I later attended Central Junior High School in the building my Daddy had attended high school.  I went on to Bastrop High School, and according to my grades and memories, I had a great time!

The beat goes on…  Little girls still break their hearts, uh huh, and men keep marching off to war

During this time, we got to experience so much ground breaking music!   Music will never be as good as what we had.   And we blasted it loudly on transistor radios or on 8 track tapes!

There weren’t many places for teenagers to go in Bastrop. We made our own fun and that meant riding around. We chased boys, and they chased us.  Friends ganged up at parking lots, and the cops would run everyone away.  We had Johnny’s Drive In and ToTo’s hamburgers, and life was good.  We got our hearts broken sometimes, and I lost a friend to the Vietnam War.  We laughed, we cried and forged deep, long lasting friendships.

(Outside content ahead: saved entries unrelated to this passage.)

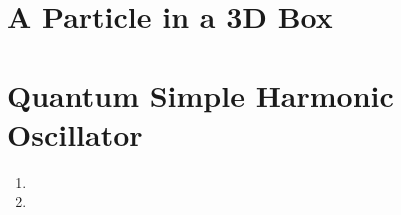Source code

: \begin{enumerate}
    \section*{A Particle in a 3D Box}

    \section*{Quantum Simple Harmonic Oscillator}

    \begin{enumerate}

      \item 

      \item 

    \end{enumerate}

\end{enumerate}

The beat goes on.. Boys keep chasin’ girls to get a kiss

I would meet my first real love, while I was getting some Mer Rouge ice cream.  Straight out of the Marines, he looked like a Greek God, although I didn’t really know what one looked like. I was struck by an unseen bolt of lightning.  I had no idea who he was but of course, I found out!  And the rest is history.  I’ll save that story for a later column.  But, after all these years, we are still friends.

The beat goes on… la de da de da… la de dah de diiiii

“Us Bastrop Kids” grew up without many things our kids and grandkids have now.  But, we got to experience life in a totally different way.  There’s no best time or place, just what we remember.  Bastrop bonds are strong even if we leave, and as Sam Elliott says in The Big Lebowski, “I find a lot of comfort in that!”